Re: Strange (?) Index behavior?

From: Allen Landsidel <alandsidel(at)gmail(dot)com>
To: pgsql-performance(at)postgresql(dot)org
Subject: Re: Strange (?) Index behavior?
Date: 2004-11-05 21:02:43
Message-ID: 88f1825a04110513028759dd3@mail.gmail.com
Views: Raw Message | Whole Thread | Download mbox | Resend email
Thread:
Lists: pgsql-performance

On Fri, 5 Nov 2004 18:34:23 -0000, Matt Clark <matt(at)ymogen(dot)net> wrote:
> > With that many rows, and a normal index on the field,
> > postgres figures the best option for say "I%" is not an index
> > scan, but a sequential scan on the table, with a filter --
> > quite obviously this is slow as heck, and yes, I've run
> > analyze several times and in fact have the vacuum analyze automated.
>
> Ah, so "like 'I%'" uses a very slow seq scan, but "like 'ABC%'" uses an
> ordinary index OK? If so then...

That is correct.

> The planner would usually assume (from what Tom usually says) that 1/26
> selectivity isn't worth doing an index scan for, but in your case it's wrong
> (maybe because the rows are very big?)

The rows aren't big, it's a text field, a few ints, and a few
timestamps. That's all. The text field is the one we're querying on
here and lengthwise it's typically not over 32 chars.
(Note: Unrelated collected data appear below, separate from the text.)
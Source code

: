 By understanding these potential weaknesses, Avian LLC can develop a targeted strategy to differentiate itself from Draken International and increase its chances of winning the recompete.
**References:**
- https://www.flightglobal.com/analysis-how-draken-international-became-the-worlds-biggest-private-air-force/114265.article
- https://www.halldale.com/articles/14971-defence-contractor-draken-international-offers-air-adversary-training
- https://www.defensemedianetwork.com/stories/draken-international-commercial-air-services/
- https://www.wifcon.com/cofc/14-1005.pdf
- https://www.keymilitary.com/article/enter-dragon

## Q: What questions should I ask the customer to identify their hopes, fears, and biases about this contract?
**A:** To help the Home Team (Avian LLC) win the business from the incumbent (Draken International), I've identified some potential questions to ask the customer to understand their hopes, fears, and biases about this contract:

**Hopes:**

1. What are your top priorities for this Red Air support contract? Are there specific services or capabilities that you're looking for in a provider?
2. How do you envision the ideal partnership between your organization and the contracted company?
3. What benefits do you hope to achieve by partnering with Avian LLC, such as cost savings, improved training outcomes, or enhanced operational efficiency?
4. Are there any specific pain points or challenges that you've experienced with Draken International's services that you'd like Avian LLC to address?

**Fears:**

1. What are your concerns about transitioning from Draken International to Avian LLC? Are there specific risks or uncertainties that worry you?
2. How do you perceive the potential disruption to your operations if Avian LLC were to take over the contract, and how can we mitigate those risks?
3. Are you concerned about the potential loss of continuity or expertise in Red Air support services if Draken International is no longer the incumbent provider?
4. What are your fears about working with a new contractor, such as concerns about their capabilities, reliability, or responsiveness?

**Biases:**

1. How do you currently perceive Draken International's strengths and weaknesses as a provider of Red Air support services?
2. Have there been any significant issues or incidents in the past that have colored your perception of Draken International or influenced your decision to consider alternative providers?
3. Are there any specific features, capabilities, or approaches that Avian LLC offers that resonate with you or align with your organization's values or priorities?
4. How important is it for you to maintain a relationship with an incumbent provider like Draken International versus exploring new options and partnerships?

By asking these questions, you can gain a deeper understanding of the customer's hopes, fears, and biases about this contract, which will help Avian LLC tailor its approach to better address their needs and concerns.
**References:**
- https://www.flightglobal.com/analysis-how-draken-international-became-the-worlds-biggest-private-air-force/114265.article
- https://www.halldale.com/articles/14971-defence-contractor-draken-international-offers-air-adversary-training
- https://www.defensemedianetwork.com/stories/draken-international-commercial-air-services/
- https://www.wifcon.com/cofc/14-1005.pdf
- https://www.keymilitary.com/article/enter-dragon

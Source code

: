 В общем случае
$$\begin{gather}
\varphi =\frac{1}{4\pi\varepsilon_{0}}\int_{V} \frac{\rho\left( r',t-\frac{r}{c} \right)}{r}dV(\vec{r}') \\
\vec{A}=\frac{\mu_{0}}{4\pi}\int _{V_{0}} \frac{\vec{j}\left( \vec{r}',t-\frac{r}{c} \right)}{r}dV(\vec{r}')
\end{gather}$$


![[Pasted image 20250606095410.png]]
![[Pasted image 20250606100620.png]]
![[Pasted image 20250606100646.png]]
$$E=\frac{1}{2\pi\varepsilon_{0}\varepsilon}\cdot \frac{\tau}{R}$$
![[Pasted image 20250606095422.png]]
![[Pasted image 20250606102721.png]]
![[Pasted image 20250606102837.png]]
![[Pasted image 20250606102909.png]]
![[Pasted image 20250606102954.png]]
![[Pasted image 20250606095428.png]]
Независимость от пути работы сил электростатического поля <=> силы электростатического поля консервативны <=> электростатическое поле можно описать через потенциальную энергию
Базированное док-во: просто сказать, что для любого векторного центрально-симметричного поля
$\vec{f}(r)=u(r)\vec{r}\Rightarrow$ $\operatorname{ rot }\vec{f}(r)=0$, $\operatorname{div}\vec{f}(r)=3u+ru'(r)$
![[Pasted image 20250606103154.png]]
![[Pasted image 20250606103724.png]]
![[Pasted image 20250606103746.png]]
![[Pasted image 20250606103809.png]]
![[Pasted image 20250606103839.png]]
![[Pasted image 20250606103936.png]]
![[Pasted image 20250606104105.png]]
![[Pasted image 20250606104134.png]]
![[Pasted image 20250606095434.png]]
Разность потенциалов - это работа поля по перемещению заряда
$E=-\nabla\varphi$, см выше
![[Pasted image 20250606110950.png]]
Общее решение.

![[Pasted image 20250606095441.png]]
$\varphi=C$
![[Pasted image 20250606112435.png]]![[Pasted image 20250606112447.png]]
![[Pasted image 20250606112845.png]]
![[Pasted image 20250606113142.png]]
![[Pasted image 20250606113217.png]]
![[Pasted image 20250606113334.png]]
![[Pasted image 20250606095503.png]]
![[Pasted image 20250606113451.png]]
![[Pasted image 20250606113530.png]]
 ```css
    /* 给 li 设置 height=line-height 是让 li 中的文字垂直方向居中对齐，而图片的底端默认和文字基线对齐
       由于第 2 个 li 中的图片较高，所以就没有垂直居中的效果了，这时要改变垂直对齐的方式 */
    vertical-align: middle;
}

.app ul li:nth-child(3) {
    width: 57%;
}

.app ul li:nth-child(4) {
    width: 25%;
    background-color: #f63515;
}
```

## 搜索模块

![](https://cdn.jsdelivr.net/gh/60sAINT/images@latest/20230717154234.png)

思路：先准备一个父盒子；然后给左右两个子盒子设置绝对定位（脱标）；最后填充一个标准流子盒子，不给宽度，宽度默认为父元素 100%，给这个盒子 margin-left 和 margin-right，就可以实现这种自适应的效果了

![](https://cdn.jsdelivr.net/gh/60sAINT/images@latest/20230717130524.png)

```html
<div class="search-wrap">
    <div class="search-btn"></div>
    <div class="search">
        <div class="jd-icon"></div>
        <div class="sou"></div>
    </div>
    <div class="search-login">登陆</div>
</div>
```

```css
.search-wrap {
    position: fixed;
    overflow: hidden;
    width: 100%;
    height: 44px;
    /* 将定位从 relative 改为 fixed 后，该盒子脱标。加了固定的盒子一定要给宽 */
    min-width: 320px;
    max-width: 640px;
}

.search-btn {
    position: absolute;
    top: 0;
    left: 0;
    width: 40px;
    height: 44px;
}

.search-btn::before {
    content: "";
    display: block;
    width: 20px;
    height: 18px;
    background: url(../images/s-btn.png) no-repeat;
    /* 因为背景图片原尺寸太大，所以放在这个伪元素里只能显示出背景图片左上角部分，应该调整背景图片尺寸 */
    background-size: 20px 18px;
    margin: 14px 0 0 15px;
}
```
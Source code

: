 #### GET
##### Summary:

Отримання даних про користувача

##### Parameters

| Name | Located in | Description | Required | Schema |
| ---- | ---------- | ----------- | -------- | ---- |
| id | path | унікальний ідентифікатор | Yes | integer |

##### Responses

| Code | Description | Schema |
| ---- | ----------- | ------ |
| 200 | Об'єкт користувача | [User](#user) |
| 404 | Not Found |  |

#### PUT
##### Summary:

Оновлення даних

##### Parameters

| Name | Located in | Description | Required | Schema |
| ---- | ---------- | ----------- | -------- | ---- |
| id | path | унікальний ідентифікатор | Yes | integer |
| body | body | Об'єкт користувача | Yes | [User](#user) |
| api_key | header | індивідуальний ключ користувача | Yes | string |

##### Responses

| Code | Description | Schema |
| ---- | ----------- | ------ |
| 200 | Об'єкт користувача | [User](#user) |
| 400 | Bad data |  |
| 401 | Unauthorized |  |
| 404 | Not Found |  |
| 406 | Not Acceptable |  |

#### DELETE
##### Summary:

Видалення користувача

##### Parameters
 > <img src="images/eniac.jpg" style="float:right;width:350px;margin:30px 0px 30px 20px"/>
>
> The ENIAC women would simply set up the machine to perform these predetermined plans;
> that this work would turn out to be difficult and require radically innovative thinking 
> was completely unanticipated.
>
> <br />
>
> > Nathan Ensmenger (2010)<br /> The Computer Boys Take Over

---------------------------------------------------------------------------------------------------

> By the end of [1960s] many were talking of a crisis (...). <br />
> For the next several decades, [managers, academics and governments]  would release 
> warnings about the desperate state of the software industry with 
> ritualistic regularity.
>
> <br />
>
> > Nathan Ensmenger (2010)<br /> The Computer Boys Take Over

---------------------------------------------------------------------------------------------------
> You may be able to get the planner to go for an index scan on "like 'I%'" by
> tweaking the foo_cost variables in postgresql.conf

That's true but I'd rather not, there are times when the seqscan will
have a faster net result (for other queries) and I'd rather not have
them suffer.

> Or you could have the app rewrite "like 'I%'" to "like 'IA%' or like 'IB%'
> ... ", or do that as a stored proc.

Holy cow. Yeah that seems a little outrageous. It would be cleaner
looking in "\d table" than having all these indexes at the cost of
having one very ugly query.

> > With the partial index the index scan is used and the cost
> > drops from 0..2million to 0..9000 -- a vast improvement.
>
> So there are really only 9000 rows out of 76 million starting with 'I'? How
> about combining some techniques - you could create an index on the first two
> chars of the field (should be selective enough to give an index scan),
> select from that, and select the actual data with the like clause.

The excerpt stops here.